Places > Bedford > First World War > Regiments | Bedford Highlanders Home

"There are only 40,000 inhabitants here, and with 25,000 troops billeted on them you can understand there is hardly a house without men in it: and yet they say that they hope we won't go for a long time. And that when we do go they hope they will have more Scotties come to take our place."
Letter from Capt. Stewart Coats, Argyll and Sutherland Highlanders, Bedford 1915

Bedford rallied to support the soldiers and worked hard to look after the well-being of the men. Many households which didn't have soldiers living with them, opened their homes to men who were living in unfurnished billets, providing hot baths and laundry facilities amongst other things.

Men of the 6th Seaforth Highlanders outside billets on St.Michael's Road

Men of the 6th Seaforth Highlanders outside their unfurnished billet in St. Michael's Road, Bedford. Photographed by A. W. Pierce of Nottingham in November 1914.

As is clearly evidenced by the estate agent's signs, this house was one of the many large Victorian and Edwardian villas in the centre of town which were uninhabited when the Highlanders arrived. These properties provided excellent billets and anywhere up to 6 men would be allocated to each room. Whilst many of these new houses would have benefited from the 'mod-cons'of running water, flushing toilets, gas lighting and even electric lighting in some cases, the houses were unfurnished and living conditions were spartan. The men slept on bare floorboards and had few creature comforts. In the summer months, this was less of an issue, but as autumn 1914 gave way to a particularly cold and wet winter, the men in unfurnished billets were generally living an uncomfortable life. (Photograph: courtesy of Richard Galley)

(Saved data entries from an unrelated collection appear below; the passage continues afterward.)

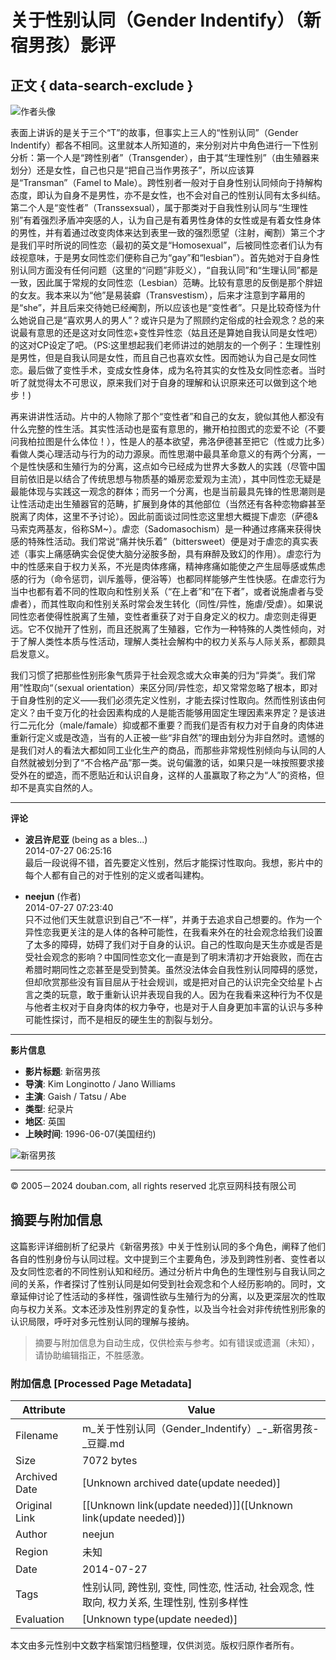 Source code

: # 关于性别认同（Gender Indentify）（新宿男孩）影评

## 正文 { data-search-exclude }


![作者头像](https://img1.doubanio.com/icon/u64281710-19.jpg)

表面上讲诉的是关于三个“T”的故事，但事实上三人的“性别认同”（Gender Indentify）都各不相同。这里就本人所知道的，来分别对片中角色进行一下性别分析：第一个人是“跨性别者”（Transgender），由于其“生理性别”（由生殖器来划分）还是女性，自己也只是“把自己当作男孩子”，所以应该算是“Transman”（Famel to Male）。跨性别者一般对于自身性别认同倾向于持解构态度，即认为自身不是男性，亦不是女性，也不会对自己的性别认同有太多纠结。第二个人是“变性者”（Transsexsual），属于那类对于自我性别认同与“生理性别”有着强烈矛盾冲突感的人，认为自己是有着男性身体的女性或是有着女性身体的男性，并有着通过改变肉体来达到表里一致的强烈愿望（注射，阉割）第三个才是我们平时所说的同性恋（最初的英文是“Homosexual”，后被同性恋者们认为有歧视意味，于是男女同性恋们便称自己为“gay”和“lesbian”）。首先她对于自身性别认同方面没有任何问题（这里的“问题”非贬义），“自我认同”和“生理认同”都是一致，因此属于常规的女同性恋（Lesbian）范畴。比较有意思的反倒是那个胖妞的女友。我本来以为“他”是易装癖（Transvestism），后来才注意到字幕用的是“she”，并且后来交待她已经阉割，所以应该也是“变性者”。只是比较奇怪为什么她说自己是“喜欢男人的男人”？或许只是为了照顾约定俗成的社会观念？总的来说最有意思的还是这对女同性恋+变性异性恋（姑且还是算她自我认同是女性吧）的这对CP设定了吧。（PS:这里想起我们老师讲过的她朋友的一个例子：生理性别是男性，但是自我认同是女性，而且自己也喜欢女性。因而她认为自己是女同性恋。最后做了变性手术，变成女性身体，成为名符其实的女性及女同性恋者。当时听了就觉得太不可思议，原来我们对于自身的理解和认识原来还可以做到这个地步！)

再来讲讲性活动。片中的人物除了那个“变性者”和自己的女友，貌似其他人都没有什么完整的性生活。其实性活动也是蛮有意思的，撇开柏拉图式的恋爱不论（不要问我柏拉图是什么体位！），性是人的基本欲望，弗洛伊德甚至把它（性或力比多）看做人类心理活动与行为的动力源泉。而性思潮中最具革命意义的有两个分离，一个是性快感和生殖行为的分离，这点如今已经成为世界大多数人的实践（尽管中国目前依旧是以结合了传统思想与物质基的婚房恋爱观为主流），其中同性恋无疑是最能体现与实践这一观念的群体；而另一个分离，也是当前最具先锋的性思潮则是让性活动走出生殖器官的范畴，扩展到身体的其他部位（当然还有各种恋物癖甚至脱离了肉体，这里不予讨论）。因此前面谈过同性恋这里想大概提下虐恋（萨德&马索克两基友，俗称SM~）。虐恋（Sadomasochism）是一种通过疼痛来获得快感的特殊性活动。我们常说“痛并快乐着”（bittersweet）便是对于虐恋的真实表述（事实上痛感确实会促使大脑分泌胺多酚，具有麻醉及致幻的作用）。虐恋行为中的性感来自于权力关系，不光是肉体疼痛，精神疼痛如能使之产生屈辱感或焦虑感的行为（命令惩罚，训斥羞辱，便浴等）也都同样能够产生性快感。在虐恋行为当中也都有着不同的性取向和性别关系（“在上者”和“在下者”，或者说施虐者与受虐者），而其性取向和性别关系时常会发生转化（同性/异性，施虐/受虐）。如果说同性恋者使得性脱离了生殖，变性者重获了对于自身定义的权力。虐恋则走得更远。它不仅抛开了性别，而且还脱离了生殖器，它作为一种特殊的人类性倾向，对于了解人类性本质与性活动，理解人类社会解构中的权力关系与人际关系，都颇具启发意义。

我们习惯了把那些性别形象气质异于社会观念或大众审美的归为“异类“。我们常用”性取向“（sexual orientation）来区分同/异性恋，却又常常忽略了根本，即对于自身性别的定义——我们必须先定义性别，才能去探讨性取向。然而性别该由何定义？由千变万化的社会因素构成的人是能否能够用固定生理因素来界定？是该进行二元化分（male/famale）抑或都不重要？而我们是否有权力对于自身的肉体进重新行定义或是改造，当有的人正被一些“非自然”的理由划分为非自然时。遗憾的是我们对人的看法大都如同工业化生产的商品，而那些非常规性别倾向与认同的人自然就被划分到了“不合格产品”那一类。说句偏激的话，如果只是一味按照要求接受外在的塑造，而不愿贴近和认识自身，这样的人虽赢取了称之为“人”的资格，但却不是真实自然的人。

---

**评论**

- **波吕许尼亚** (being as a bles...)  
  2014-07-27 06:25:16  
  最后一段说得不错，首先要定义性别，然后才能探讨性取向。我想，影片中的每个人都有自己的对于性别的定义或者叫建构。

- **neejun** (作者)  
  2014-07-27 07:23:40  
  只不过他们天生就意识到自己“不一样”，并勇于去追求自己想要的。作为一个异性恋我更关注的是人体的各种可能性，在我看来外在的社会观念给我们设置了太多的障碍，妨碍了我们对于自身的认识。自己的性取向是天生亦或是否是受社会观念的影响？中国同性恋文化一直是到了明末清初才开始衰败，而在古希腊时期同性之恋甚至是受到赞美。虽然没法体会自我性别认同障碍的感觉，但却欣赏那些没有盲目屈从于社会规训，或是把对自己的认识完全交给星卜占言之类的玩意，敢于重新认识并表现自我的人。因为在我看来这种行为不仅是与他者主权对于自身肉体的权力争夺，也是对于人自身更加丰富的认识与多种可能性探讨，而不是相反的硬生生的割裂与划分。

---

**影片信息**

- **影片标题**: 新宿男孩
- **导演**: Kim Longinotto / Jano Williams
- **主演**: Gaish / Tatsu / Abe
- **类型**: 纪录片
- **地区**: 英国
- **上映时间**: 1996-06-07(美国纽约)

![新宿男孩](https://img3.doubanio.com/view/photo/s_ratio_poster/public/p2512248767.webp)

---

© 2005－2024 douban.com, all rights reserved 北京豆网科技有限公司
<!-- tcd_original_link https://m.douban.com/movie/review/6763799/ -->


## 摘要与附加信息

<!-- tcd_abstract -->
这篇影评详细剖析了纪录片《新宿男孩》中关于性别认同的多个角色，阐释了他们各自的性别身份与认同过程。文中提到三个主要角色，涉及到跨性别者、变性者以及女同性恋者的不同性别认知和经历。通过分析片中角色的生理性别与自我认同之间的关系，作者探讨了性别认同是如何受到社会观念和个人经历影响的。同时，文章延伸讨论了性活动的多样性，强调性欲与生殖行为的分离，以及更深层次的性取向与权力关系。文本还涉及性别界定的复杂性，以及当今社会对非传统性别形象的认识局限，呼吁对多元性别认同的理解与接纳。
<!-- tcd_abstract_end -->

> 摘要与附加信息为自动生成，仅供检索与参考。如有错误或遗漏（未知），请协助编辑指正，不胜感激。

### 附加信息 [Processed Page Metadata]

| Attribute       | Value                                  |
|-----------------|----------------------------------------|
| Filename        | m_关于性别认同（Gender_Indentify）_-_新宿男孩-_豆瓣.md                             |
| Size            | 7072 bytes                           |
| Archived Date   | [Unknown archived date(update needed)]                             |
| Original Link   | [[Unknown link(update needed)]]([Unknown link(update needed)])                       |
| Author          | neejun                               |
| Region          | 未知                               |
| Date            | 2014-07-27                                 |
| Tags            | 性别认同, 跨性别, 变性, 同性恋, 性活动, 社会观念, 性取向, 权力关系, 生理性别, 性别多样性                                 |
| Evaluation            | [Unknown type(update needed)]                                 |
<!-- tcd_table_end -->

本文由多元性别中文数字档案馆归档整理，仅供浏览。版权归原作者所有。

Men of no. 3 Section 'C'Company, 9th Argyll and Sutherland Highlanders

Men of no. 3 Section 'C' Company, 9th Argyll and Sutherland Highlanders who are proudly showing off their new cardigans outside an unfurnished billet at 23, Goldington Avenue. These men are from the battalion's Dumbarton company . Someone has gone so far as to ‘etch'an impression of Dumbarton in the whitener on the centre bay window! (Photograph: courtesy of Richard Galley)

Men of No. 2 Section, ‘B'Company, 6th Seaforth Highlanders photographed outside their billet on 1st November 1914

Men of No. 2 Section, 'B'Company, 6th Seaforth Highlanders photographed outside their billet on 1st November 1914, somewhere in the 'Saints' area (all streets being named after Saints) of Bedford, bordered by Kimbolton Road, Park Avenue and Pemberley Avenue.
The photograph was taken by A.W. Pierce of Nottingham who seems to have had a special affinity for the Seaforth Highlanders and walked the streets of the Seaforth and Cameron Brigade's billeting area taking photos of the men outside their accommodation. Once developed and printed in the form of Post Cards, he would then sell these back to the men featured. (Photograph: courtesy of Richard Galley)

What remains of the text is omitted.